Tuesday, March 27, 2007

Presenting the new radiation warning symbol

The International Atomic Energy Agency spent $200,000 to develop a new radiation warning symbol because they found that people do not know what the yellow trefoil stands for anymore. The development of the symbol took five years and was tested on 1650 people in 11 countries. It seems like a good design, everyone knows that a skull and crossbones means death or pirates and if something is emitting squiggly beams that cause death or pirates you should run away.

The symbol is intended to supplement the current symbol and is "to be placed on the device housing the source, as a warning not to dismantle the device or to get any closer. It will not be visible under normal use, only if someone attempts to disassemble the device. The symbol will not be located on building access doors, transportation packages or containers." The new symbol is also intended to highlight the dangers of large sources of ionizing radiation especially.

Think of the symbols this way. The yellow one goes on your smelly sock drawer to warn people of the danger inside. The red symbol goes inside the smelly sock drawer on top of the socks to warn someone of the immanent danger of coming in contact with radioactive (smelly) socks and to get away. This yields two levels of warning. Now that there are two, I wonder which one will become the new symbol of evil after the Apocalypse.

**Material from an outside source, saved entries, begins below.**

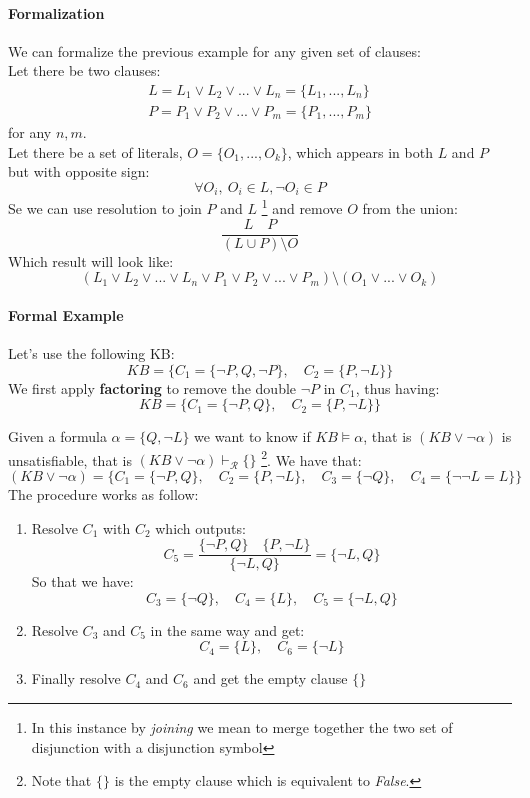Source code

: \documentclass[10pt,a4paper]{article}
\begin{document}
\paragraph{Formalization}
We can formalize the previous example for any given set of clauses:\\
Let there be two clauses:
\begin{align}
L=L_1\vee L_2 \vee...\vee L_n=\lbrace L_1,...,L_n\rbrace\\ 
P=P_1\vee P_2 \vee...\vee P_m=\lbrace P_1,...,P_m\rbrace
\end{align}
for any $n,m$.\\
Let there be a set of literals, $O=\lbrace O_1,...,O_k\rbrace$, which appears in both $L$ and $P$ but with opposite sign:
\[\forall O_i,\ O_i \in L, \neg O_i \in P\]
Se we can use resolution to join $P$ and $L$ \footnote{In this instance by \textit{joining} we mean to merge together the two set of disjunction with a disjunction symbol} and remove $O$ from the union:
\[\frac{L\quad P}{(L\cup P)\setminus O}\]
Which result will look like:
\[(L_1\vee L_2 \vee...\vee L_n\vee P_1\vee P_2 \vee...\vee P_m)\setminus (O_1\vee...\vee O_k)  \]

\paragraph{Formal Example}
Let's use the following KB:
\[KB=\lbrace C_1=\lbrace\neg P,Q,\neg P\rbrace,\quad C_2=\lbrace P,\neg L\rbrace \rbrace\]
We first apply \textbf{factoring} to remove the double $\neg P$ in $C_1$, thus having:
\[KB=\lbrace C_1=\lbrace\neg P,Q\rbrace,\quad C_2=\lbrace P,\neg L\rbrace \rbrace\]

Given a formula $\alpha=\lbrace Q,\neg L\rbrace$ we want to know if $KB \models \alpha$, that is $(KB \vee \neg \alpha)$ is unsatisfiable, that is  $(KB \vee \neg \alpha) \vdash_{\mathcal{R}} \{\}$ \footnote{Note that $\{\}$ is the empty clause which is equivalent to \textit{False}.}. We have that:
\[(KB \vee \neg \alpha)=\lbrace C_1=\lbrace\neg P,Q\rbrace,\quad C_2=\lbrace P,\neg L\rbrace,\quad C_3=\lbrace \neg Q \rbrace,\quad C_4=\lbrace \neg \neg L=L\rbrace \rbrace\]
The procedure works as follow:
\begin{enumerate}
\item Resolve $C_1$ with $C_2$ which outputs:
\[C_5=\frac{\lbrace\neg P,Q\rbrace\quad \lbrace P,\neg L\rbrace}{\lbrace\neg L,Q\rbrace}=\lbrace\neg L,Q\rbrace\]
So that we have:
\[ C_3=\lbrace \neg Q \rbrace,\quad C_4=\lbrace L\rbrace ,\quad C_5=\lbrace\neg L,Q\rbrace \]
\item Resolve $C_3$ and $C_5$ in the same way and get:
\[C_4=\lbrace L\rbrace ,\quad C_6=\lbrace\neg L\rbrace \]
\item Finally resolve $C_4$ and $C_6$ and get the empty clause $\{\}$
\end{enumerate}
\end{document}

(Get your symbol in .pdf format here)

(via Science and the IAEA)

2 comments:

NotPhil said...

Wait.

Are they saying that the people who had access to radioactive areas and were dismantling radioactive devices didn't know what the radioactive symbol meant?

Now, I'm really worried.

Richard said...

I think it was more people from the street didn't know what the symbol meant. The article mentioned testing woman and men, and different age groups.